Give the number of lines in this listing that contain "information", with no other words.
──────── Data records
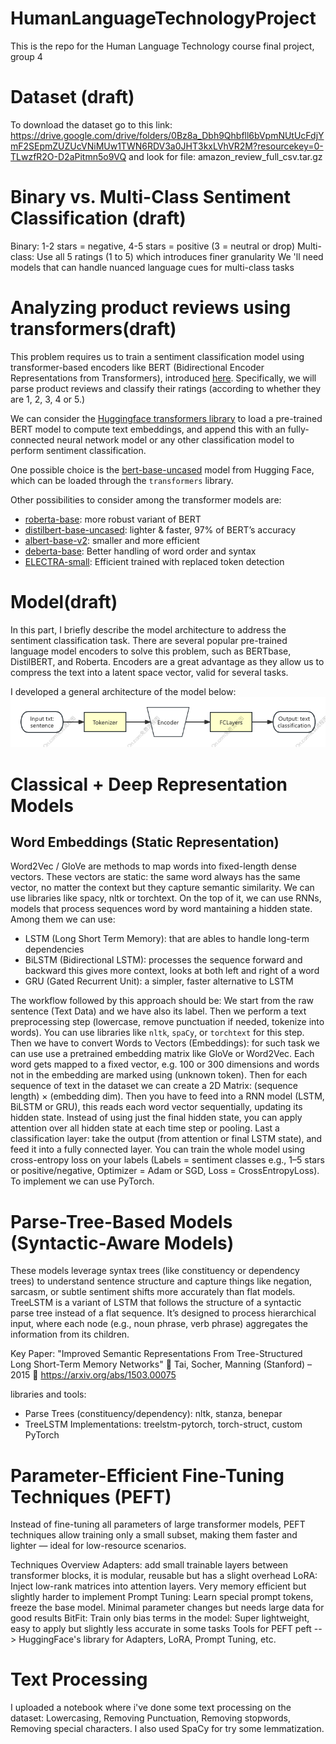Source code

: # HumanLanguageTechnologyProject
This is the repo for the Human Language Technology course final project, group 4

# Dataset (draft)
To download the dataset go to this link: 
https://drive.google.com/drive/folders/0Bz8a_Dbh9Qhbfll6bVpmNUtUcFdjYmF2SEpmZUZUcVNiMUw1TWN6RDV3a0JHT3kxLVhVR2M?resourcekey=0-TLwzfR2O-D2aPitmn5o9VQ and look for file:  amazon_review_full_csv.tar.gz

# Binary vs. Multi-Class Sentiment Classification (draft)
Binary: 1-2 stars = negative, 4-5 stars = positive (3 = neutral or drop) 
Multi-class: Use all 5 ratings (1 to 5) which introduces finer granularity
We 'll need models that can handle nuanced language cues for multi-class tasks

# Analyzing product reviews using transformers(draft)
This problem requires us to train a sentiment classification model using transformer-based encoders like BERT (Bidirectional Encoder Representations from Transformers), introduced [here](https://arxiv.org/abs/1810.04805). Specifically, we will parse product reviews and classify their ratings (according to whether they are 1, 2, 3, 4 or 5.)

We can consider the [Huggingface transformers library](https://github.com/huggingface/transformers) to load a pre-trained BERT model to compute text embeddings, and append this with an fully-connected neural network model or any other classification model to perform sentiment classification.

One possible choice is the [bert-base-uncased](https://huggingface.co/bert-base-uncased) model from Hugging Face, which can be loaded through the `transformers` library.

Other possibilities to consider among the transformer models are: 
- [roberta-base](https://huggingface.co/FacebookAI/roberta-base): more robust variant of BERT
- [distilbert-base-uncased](https://huggingface.co/distilbert/distilbert-base-uncased): lighter & faster, 97% of BERT’s accuracy
- [albert-base-v2](https://huggingface.co/albert/albert-base-v2): smaller and more efficient
- [deberta-base](https://huggingface.co/microsoft/deberta-base): 	Better handling of word order and syntax
- [ELECTRA-small](https://huggingface.co/google/electra-small-discriminator): Efficient trained with replaced token detection

# Model(draft)
In this part, I briefly describe the model architecture to address the sentiment classification task. There are several popular pre-trained language model encoders to solve this problem, such as BERTbase, DistilBERT, and Roberta. Encoders are a great advantage as they allow us to compress the text into a latent space vector, valid for several tasks.

I developed a general architecture of the model below:
![model architecture](Img/ModelArchitecture.png)

# Classical + Deep Representation Models 
## Word Embeddings (Static Representation) 
Word2Vec / GloVe are methods to map words into fixed-length dense vectors. These vectors are static: the same word always has the same vector, no matter the context but they capture semantic similarity. We can use libraries like spacy, nltk or torchtext. On the top of it, we can use RNNs, models that process sequences word by word mantaining a hidden state. Among them we can use:
- LSTM (Long Short Term Memory): that are ables to handle long-term dependencies
- BiLSTM (Bidirectional LSTM): processes the sequence forward and backward this gives more context, looks at both left and right of a word
- GRU (Gated Recurrent Unit): a simpler, faster alternative to LSTM

The workflow followed by this approach should be: 
We start from the raw sentence (Text Data) and we have also its label. Then we perform a text preprocessing step (lowercase, remove punctuation if needed, tokenize into words). You can use libraries like `nltk`, `spaCy`, or `torchtext` for this step. Then we have to convert Words to Vectors (Embeddings): for such task we can use use a pretrained embedding matrix like GloVe or Word2Vec. Each word gets mapped to a fixed vector, e.g. 100 or 300 dimensions and words not in the embedding are marked using <UNK> (unknown token). Then for each sequence of text in the dataset we can create a 2D Matrix: (sequence length) × (embedding dim). Then you have to feed into a RNN model (LSTM, BiLSTM or GRU), this reads each word vector sequentially, updating its hidden state. Instead of using just the final hidden state, you can apply attention over all hidden state at each time step or pooling. Last a classification layer: take the output (from attention or final LSTM state), and feed it into a fully connected layer. You can train the whole model using cross-entropy loss on your labels (Labels = sentiment classes e.g., 1–5 stars or positive/negative, Optimizer = Adam or SGD, Loss = CrossEntropyLoss). To implement we can use PyTorch. 

# Parse-Tree-Based Models (Syntactic-Aware Models)
These models leverage syntax trees (like constituency or dependency trees) to understand sentence structure and capture things like negation, sarcasm, or subtle sentiment shifts more accurately than flat models.
TreeLSTM is a variant of LSTM that follows the structure of a syntactic parse tree instead of a flat sequence. It’s designed to process hierarchical input, where each node (e.g., noun phrase, verb phrase) aggregates the information from its children.

Key Paper:
"Improved Semantic Representations From Tree-Structured Long Short-Term Memory Networks"
📎 Tai, Socher, Manning (Stanford) – 2015
📄 https://arxiv.org/abs/1503.00075

libraries and tools: 
- Parse Trees (constituency/dependency):	nltk, stanza, benepar
- TreeLSTM Implementations: treelstm-pytorch, torch-struct, custom PyTorch

# Parameter-Efficient Fine-Tuning Techniques (PEFT)
Instead of fine-tuning all parameters of large transformer models, PEFT techniques allow training only a small subset, making them faster and lighter — ideal for low-resource scenarios.

Techniques Overview
Adapters: add small trainable layers between transformer blocks, it is modular, reusable	but has a slight overhead
LoRA:	Inject low-rank matrices into attention layers.	Very memory efficient	but slightly harder to implement
Prompt Tuning: Learn special prompt tokens, freeze the base model. Minimal parameter changes	but needs large data for good results
BitFit: Train only bias terms in the model: Super lightweight, easy to apply	but slightly less accurate in some tasks
Tools for PEFT
peft	--> HuggingFace's library for Adapters, LoRA, Prompt Tuning, etc.

# Text Processing 

I uploaded a notebook where i've done some text processing on the dataset: Lowercasing, Removing Punctuation, Removing stopwords, Removing special characters. I also used SpaCy for try some lemmatization.  
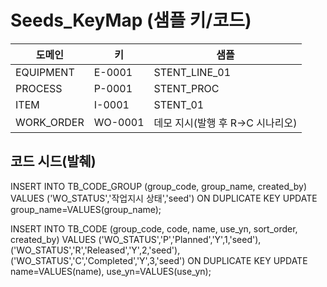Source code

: # Seeds_KeyMap (샘플 키/코드)

| 도메인 | 키 | 샘플 |
|---|---|---|
| EQUIPMENT | E-0001 | STENT_LINE_01 |
| PROCESS | P-0001 | STENT_PROC |
| ITEM | I-0001 | STENT_01 |
| WORK_ORDER | WO-0001 | 데모 지시(발행 후 R→C 시나리오) |

## 코드 시드(발췌)
INSERT INTO TB_CODE_GROUP (group_code, group_name, created_by)
VALUES ('WO_STATUS','작업지시 상태','seed')
ON DUPLICATE KEY UPDATE group_name=VALUES(group_name);

INSERT INTO TB_CODE (group_code, code, name, use_yn, sort_order, created_by)
VALUES ('WO_STATUS','P','Planned','Y',1,'seed'),
       ('WO_STATUS','R','Released','Y',2,'seed'),
       ('WO_STATUS','C','Completed','Y',3,'seed')
ON DUPLICATE KEY UPDATE name=VALUES(name), use_yn=VALUES(use_yn);
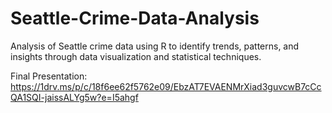 # Seattle-Crime-Data-Analysis
Analysis of Seattle crime data using R to identify trends, patterns, and insights through data visualization and statistical techniques.

Final Presentation: https://1drv.ms/p/c/18f6ee62f5762e09/EbzAT7EVAENMrXiad3guvcwB7cCcQA1SQI-jaissALYg5w?e=I5ahgf

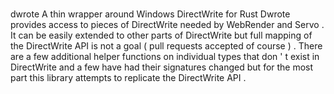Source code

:#
dwrote
A
thin
wrapper
around
Windows
DirectWrite
for
Rust
Dwrote
provides
access
to
pieces
of
DirectWrite
needed
by
WebRender
and
Servo
.
It
can
be
easily
extended
to
other
parts
of
DirectWrite
but
full
mapping
of
the
DirectWrite
API
is
not
a
goal
(
pull
requests
accepted
of
course
)
.
There
are
a
few
additional
helper
functions
on
individual
types
that
don
'
t
exist
in
DirectWrite
and
a
few
have
had
their
signatures
changed
but
for
the
most
part
this
library
attempts
to
replicate
the
DirectWrite
API
.

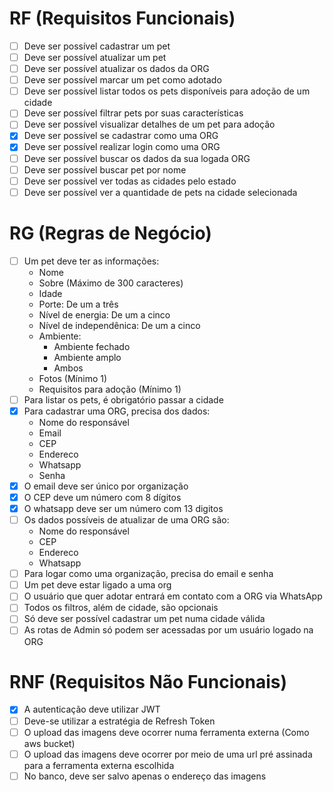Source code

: # RF (Requisitos Funcionais)
* [ ] Deve ser possível cadastrar um pet
* [ ] Deve ser possível atualizar um pet
* [ ] Deve ser possível atualizar os dados da ORG
* [ ] Deve ser possível marcar um pet como adotado
* [ ] Deve ser possível listar todos os pets disponíveis para adoção de um cidade
* [ ] Deve ser possível filtrar pets por suas características
* [ ] Deve ser possível visualizar detalhes de um pet para adoção
* [x] Deve ser possível se cadastrar como uma ORG
* [x] Deve ser possível realizar login como uma ORG
* [ ] Deve ser possível buscar os dados da sua logada ORG
* [ ] Deve ser possível buscar pet por nome
* [ ] Deve ser possível ver todas as cidades pelo estado
* [ ] Deve ser possível ver a quantidade de pets na cidade selecionada
# RG (Regras de Negócio)
* [ ] Um pet deve ter as informações:
  - Nome
  - Sobre (Máximo de 300 caracteres)
  - Idade
  - Porte: De um a três
  - Nível de energia: De um a cinco
  - Nível de independênica: De um a cinco
  - Ambiente:
    - Ambiente fechado
    - Ambiente amplo
    - Ambos
  - Fotos (Mínimo 1)
  - Requisitos para adoção (Mínimo 1)
* [ ] Para listar os pets, é obrigatório passar a cidade
* [x] Para cadastrar uma ORG, precisa dos dados:
  - Nome do responsável
  - Email
  - CEP
  - Endereco 
  - Whatsapp
  - Senha
* [x] O email deve ser único por organização
* [x] O CEP deve um número com 8 dígitos
* [x] O whatsapp deve ser um número com 13 digitos
* [ ] Os dados possíveis de atualizar de uma ORG são:
  - Nome do responsável
  - CEP
  - Endereco
  - Whatsapp
* [ ] Para logar como uma organização, precisa do email e senha
* [ ] Um pet deve estar ligado a uma org
* [ ] O usuário que quer adotar entrará em contato com a ORG via WhatsApp
* [ ] Todos os filtros, além de cidade, são opcionais
* [ ] Só deve ser possível cadastrar um pet numa cidade válida
* [ ] As rotas de Admin só podem ser acessadas por um usuário logado na ORG
# RNF (Requisitos Não Funcionais)
* [x] A autenticação deve utilizar JWT
* [ ] Deve-se utilizar a estratégia de Refresh Token
* [ ] O upload das imagens deve ocorrer numa ferramenta externa (Como aws bucket)
* [ ] O upload das imagens deve ocorrer por meio de uma url pré assinada para a ferramenta externa escolhida
* [ ] No banco, deve ser salvo apenas o endereço das imagens

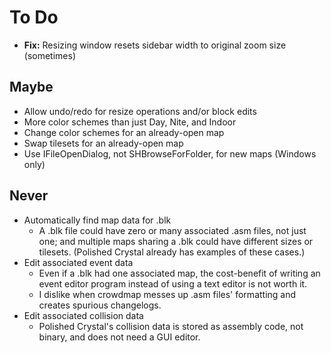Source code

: # To Do

* **Fix:** Resizing window resets sidebar width to original zoom size (sometimes)


## Maybe

* Allow undo/redo for resize operations and/or block edits
* More color schemes than just Day, Nite, and Indoor
* Change color schemes for an already-open map
* Swap tilesets for an already-open map
* Use IFileOpenDialog, not SHBrowseForFolder, for new maps (Windows only)


## Never

* Automatically find map data for .blk
   * A .blk file could have zero or many associated .asm files, not just one; and multiple maps sharing a .blk could have different sizes or tilesets. (Polished Crystal already has examples of these cases.)
* Edit associated event data
   * Even if a .blk had one associated map, the cost-benefit of writing an event editor program instead of using a text editor is not worth it.
   * I dislike when crowdmap messes up .asm files' formatting and creates spurious changelogs.
* Edit associated collision data
   * Polished Crystal's collision data is stored as assembly code, not binary, and does not need a GUI editor.
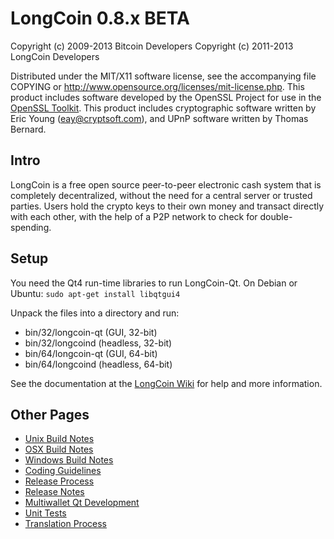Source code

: LongCoin 0.8.x BETA
====================

Copyright (c) 2009-2013 Bitcoin Developers
Copyright (c) 2011-2013 LongCoin Developers

Distributed under the MIT/X11 software license, see the accompanying
file COPYING or http://www.opensource.org/licenses/mit-license.php.
This product includes software developed by the OpenSSL Project for use in the [OpenSSL Toolkit](http://www.openssl.org/). This product includes
cryptographic software written by Eric Young ([eay@cryptsoft.com](mailto:eay@cryptsoft.com)), and UPnP software written by Thomas Bernard.


Intro
---------------------
LongCoin is a free open source peer-to-peer electronic cash system that is
completely decentralized, without the need for a central server or trusted
parties.  Users hold the crypto keys to their own money and transact directly
with each other, with the help of a P2P network to check for double-spending.


Setup
---------------------
You need the Qt4 run-time libraries to run LongCoin-Qt. On Debian or Ubuntu:
	`sudo apt-get install libqtgui4`

Unpack the files into a directory and run:

- bin/32/longcoin-qt (GUI, 32-bit)
- bin/32/longcoind (headless, 32-bit)
- bin/64/longcoin-qt (GUI, 64-bit)
- bin/64/longcoind (headless, 64-bit)

See the documentation at the [LongCoin Wiki](http://longcoin.info)
for help and more information.


Other Pages
---------------------
- [Unix Build Notes](build-unix.md)
- [OSX Build Notes](build-osx.md)
- [Windows Build Notes](build-msw.md)
- [Coding Guidelines](coding.md)
- [Release Process](release-process.md)
- [Release Notes](release-notes.md)
- [Multiwallet Qt Development](multiwallet-qt.md)
- [Unit Tests](unit-tests.md)
- [Translation Process](translation_process.md)
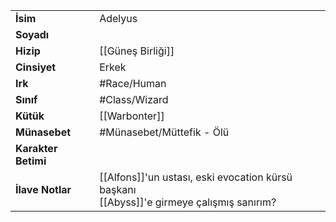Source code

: |  |  |
|---|---|
| **İsim** | Adelyus|
| **Soyadı** | |
| **Hizip** | [[Güneş Birliği]]|
| **Cinsiyet** | Erkek|
| **Irk** | #Race/Human|
| **Sınıf** | #Class/Wizard|
| **Kütük** | [[Warbonter]]|
| **Münasebet** | #Münasebet/Müttefik - Ölü|
| **Karakter Betimi** | |
| **İlave Notlar** | [[Alfons]]'un ustası, eski evocation kürsü başkanı<br>[[Abyss]]'e girmeye çalışmış sanırım?|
────────────────
- Worked solution -
2